If the spiny lobster industry was indeed going to meet that vision, Isaacs and Pritchard knew they had to fill in its sketchy science. So the erstwhile rivals formed the Bahamas Marine Exporters Association (BMEA), a coalition of seafood companies that all chipped in to hire independent biologists and support the FIP process writ large. The researchers’ first stock assessment, in 2011, showed that overfishing didn’t seem to be occurring, and that good numbers of young lobsters appeared to be surviving to spawning age. The second assessment will soon enter peer review—“exceptional,” says Isaacs, considering the data gap seven years ago.
Other initiatives soon followed. Fishers agreed to fill out forms certifying their catch each time they returned to port, providing additional data that is fed into the fishery management system. The Bahamas Spiny Lobster Working Group—an advisory panel composed of processors, fishers, government employees, scientists, and nonprofits like The Nature Conservancy (TNC)—worked with consultants to develop a “harvest control rule,” a mutual agreement to reduce harvest levels and exports if lobster numbers sink below predetermined levels. The processors also adopted a zero-tolerance policy toward selling lobster tails shorter than the legal limit. If fishers turn in an undersized tail today, even accidentally, its value is deducted from their paycheck.

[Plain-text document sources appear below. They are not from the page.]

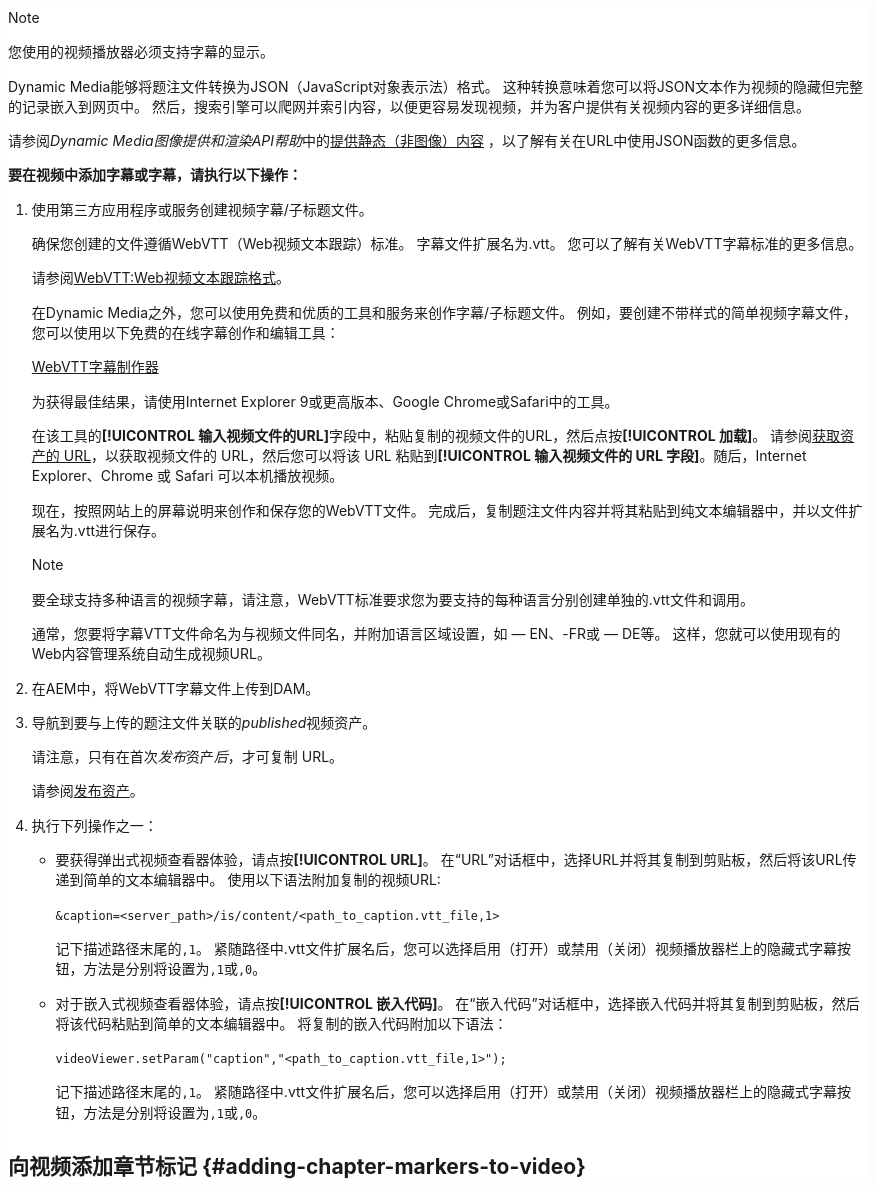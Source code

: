 >[!NOTE]
>
>您使用的视频播放器必须支持字幕的显示。

Dynamic Media能够将题注文件转换为JSON（JavaScript对象表示法）格式。 这种转换意味着您可以将JSON文本作为视频的隐藏但完整的记录嵌入到网页中。 然后，搜索引擎可以爬网并索引内容，以便更容易发现视频，并为客户提供有关视频内容的更多详细信息。

请参阅&#x200B;*Dynamic Media图像提供和渲染API帮助*&#x200B;中的[提供静态（非图像）内容](https://experienceleague.adobe.com/docs/dynamic-media-developer-resources/image-serving-api/image-serving-api/c-serving-static-nonimage-contents.html#image-serving-api) ，以了解有关在URL中使用JSON函数的更多信息。

**要在视频中添加字幕或字幕，请执行以下操作：**

1. 使用第三方应用程序或服务创建视频字幕/子标题文件。

   确保您创建的文件遵循WebVTT（Web视频文本跟踪）标准。 字幕文件扩展名为.vtt。 您可以了解有关WebVTT字幕标准的更多信息。

   请参阅[WebVTT:Web视频文本跟踪格式](https://dev.w3.org/html5/webvtt/)。

   在Dynamic Media之外，您可以使用免费和优质的工具和服务来创作字幕/子标题文件。 例如，要创建不带样式的简单视频字幕文件，您可以使用以下免费的在线字幕创作和编辑工具：

   [WebVTT字幕制作器](https://testdrive-archive.azurewebsites.net/Graphics/CaptionMaker/Default.html)

   为获得最佳结果，请使用Internet Explorer 9或更高版本、Google Chrome或Safari中的工具。

   在该工具的&#x200B;**[!UICONTROL 输入视频文件的URL]**&#x200B;字段中，粘贴复制的视频文件的URL，然后点按&#x200B;**[!UICONTROL 加载]**。 请参阅[获取资产的 URL](linking-urls-to-yourwebapplication.md#obtaining-a-url-for-an-asset)，以获取视频文件的 URL，然后您可以将该 URL 粘贴到&#x200B;**[!UICONTROL 输入视频文件的 URL 字段]**。随后，Internet Explorer、Chrome 或 Safari 可以本机播放视频。

   现在，按照网站上的屏幕说明来创作和保存您的WebVTT文件。 完成后，复制题注文件内容并将其粘贴到纯文本编辑器中，并以文件扩展名为.vtt进行保存。

   >[!NOTE]
   >
   >要全球支持多种语言的视频字幕，请注意，WebVTT标准要求您为要支持的每种语言分别创建单独的.vtt文件和调用。

   通常，您要将字幕VTT文件命名为与视频文件同名，并附加语言区域设置，如 — EN、-FR或 — DE等。 这样，您就可以使用现有的Web内容管理系统自动生成视频URL。

1. 在AEM中，将WebVTT字幕文件上传到DAM。
1. 导航到要与上传的题注文件关联的&#x200B;*published*&#x200B;视频资产。

   请注意，只有在首次&#x200B;*发布*&#x200B;资产&#x200B;*后*，才可复制 URL。

   请参阅[发布资产](publishing-dynamicmedia-assets.md)。

1. 执行下列操作之一：

   * 要获得弹出式视频查看器体验，请点按&#x200B;**[!UICONTROL URL]**。 在“URL”对话框中，选择URL并将其复制到剪贴板，然后将该URL传递到简单的文本编辑器中。 使用以下语法附加复制的视频URL:

      `&caption=<server_path>/is/content/<path_to_caption.vtt_file,1>`

      记下描述路径末尾的`,1`。 紧随路径中.vtt文件扩展名后，您可以选择启用（打开）或禁用（关闭）视频播放器栏上的隐藏式字幕按钮，方法是分别将设置为`,1`或`,0`。

   * 对于嵌入式视频查看器体验，请点按&#x200B;**[!UICONTROL 嵌入代码]**。 在“嵌入代码”对话框中，选择嵌入代码并将其复制到剪贴板，然后将该代码粘贴到简单的文本编辑器中。 将复制的嵌入代码附加以下语法：

      `videoViewer.setParam("caption","<path_to_caption.vtt_file,1>");`

      记下描述路径末尾的`,1`。 紧随路径中.vtt文件扩展名后，您可以选择启用（打开）或禁用（关闭）视频播放器栏上的隐藏式字幕按钮，方法是分别将设置为`,1`或`,0`。

## 向视频添加章节标记 {#adding-chapter-markers-to-video}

To be sure, the various stakeholders haven’t spent the last seven years singing “Kumbaya.” The harvest control rule proved especially contentious. But Felicity Burrows, marine conservation manager at TNC and the FIP coordinator, says the urgency of certification— and working toward proper management of the fishery for many reasons—trumped differences of opinion. “People put their money where their mouths are and came up with a sustainable funding mechanism to support the advancement of the FIP,” says Burrows, a native Bahamian. “Our resources are more intact than in a lot of other places. We cannot afford to lose what we’ve always had.”